*Assignment*
Print all of the records below again without a single difference.

*Available data*
______
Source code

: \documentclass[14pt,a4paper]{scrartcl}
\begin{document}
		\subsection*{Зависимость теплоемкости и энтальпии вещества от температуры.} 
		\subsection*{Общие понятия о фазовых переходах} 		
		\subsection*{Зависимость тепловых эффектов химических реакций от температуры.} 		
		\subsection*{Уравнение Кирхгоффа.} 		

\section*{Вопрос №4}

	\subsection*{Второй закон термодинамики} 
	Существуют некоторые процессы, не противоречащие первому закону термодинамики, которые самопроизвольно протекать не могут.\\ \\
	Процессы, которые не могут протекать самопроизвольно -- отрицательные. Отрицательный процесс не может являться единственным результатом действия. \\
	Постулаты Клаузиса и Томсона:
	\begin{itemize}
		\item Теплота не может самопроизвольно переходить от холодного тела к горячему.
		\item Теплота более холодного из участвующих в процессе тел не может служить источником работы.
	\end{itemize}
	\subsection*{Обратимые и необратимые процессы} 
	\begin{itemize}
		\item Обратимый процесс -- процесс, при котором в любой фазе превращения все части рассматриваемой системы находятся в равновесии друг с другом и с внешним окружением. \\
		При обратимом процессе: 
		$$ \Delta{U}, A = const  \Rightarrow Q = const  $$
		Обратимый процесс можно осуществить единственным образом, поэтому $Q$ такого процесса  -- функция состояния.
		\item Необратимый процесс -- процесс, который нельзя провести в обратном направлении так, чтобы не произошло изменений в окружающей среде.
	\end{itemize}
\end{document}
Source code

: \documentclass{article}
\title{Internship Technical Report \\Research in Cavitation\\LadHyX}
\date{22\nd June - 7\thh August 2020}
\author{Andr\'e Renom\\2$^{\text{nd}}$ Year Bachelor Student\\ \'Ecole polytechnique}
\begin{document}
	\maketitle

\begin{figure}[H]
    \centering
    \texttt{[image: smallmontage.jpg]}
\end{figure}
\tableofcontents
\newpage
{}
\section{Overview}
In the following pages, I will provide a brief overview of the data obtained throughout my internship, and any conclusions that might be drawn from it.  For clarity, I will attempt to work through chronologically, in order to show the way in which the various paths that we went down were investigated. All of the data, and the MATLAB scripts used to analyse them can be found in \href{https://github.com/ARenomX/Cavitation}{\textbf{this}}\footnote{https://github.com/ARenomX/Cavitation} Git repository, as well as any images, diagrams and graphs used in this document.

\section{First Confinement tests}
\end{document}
______
*Solution to this exercise*
Source code

: \documentclass[14pt,a4paper]{scrartcl}
\begin{document}
		\subsection*{Зависимость теплоемкости и энтальпии вещества от температуры.} 
		\subsection*{Общие понятия о фазовых переходах} 		
		\subsection*{Зависимость тепловых эффектов химических реакций от температуры.} 		
		\subsection*{Уравнение Кирхгоффа.} 		

\section*{Вопрос №4}

	\subsection*{Второй закон термодинамики} 
	Существуют некоторые процессы, не противоречащие первому закону термодинамики, которые самопроизвольно протекать не могут.\\ \\
	Процессы, которые не могут протекать самопроизвольно -- отрицательные. Отрицательный процесс не может являться единственным результатом действия. \\
	Постулаты Клаузиса и Томсона:
	\begin{itemize}
		\item Теплота не может самопроизвольно переходить от холодного тела к горячему.
		\item Теплота более холодного из участвующих в процессе тел не может служить источником работы.
	\end{itemize}
	\subsection*{Обратимые и необратимые процессы} 
	\begin{itemize}
		\item Обратимый процесс -- процесс, при котором в любой фазе превращения все части рассматриваемой системы находятся в равновесии друг с другом и с внешним окружением. \\
		При обратимом процессе: 
		$$ \Delta{U}, A = const  \Rightarrow Q = const  $$
		Обратимый процесс можно осуществить единственным образом, поэтому $Q$ такого процесса  -- функция состояния.
		\item Необратимый процесс -- процесс, который нельзя провести в обратном направлении так, чтобы не произошло изменений в окружающей среде.
	\end{itemize}
\end{document}
Source code

: \documentclass{article}
\title{Internship Technical Report \\Research in Cavitation\\LadHyX}
\date{22\nd June - 7\thh August 2020}
\author{Andr\'e Renom\\2$^{\text{nd}}$ Year Bachelor Student\\ \'Ecole polytechnique}
\begin{document}
	\maketitle

\begin{figure}[H]
    \centering
    \texttt{[image: smallmontage.jpg]}
\end{figure}
\tableofcontents
\newpage
{}
\section{Overview}
In the following pages, I will provide a brief overview of the data obtained throughout my internship, and any conclusions that might be drawn from it.  For clarity, I will attempt to work through chronologically, in order to show the way in which the various paths that we went down were investigated. All of the data, and the MATLAB scripts used to analyse them can be found in \href{https://github.com/ARenomX/Cavitation}{\textbf{this}}\footnote{https://github.com/ARenomX/Cavitation} Git repository, as well as any images, diagrams and graphs used in this document.

\section{First Confinement tests}
\end{document}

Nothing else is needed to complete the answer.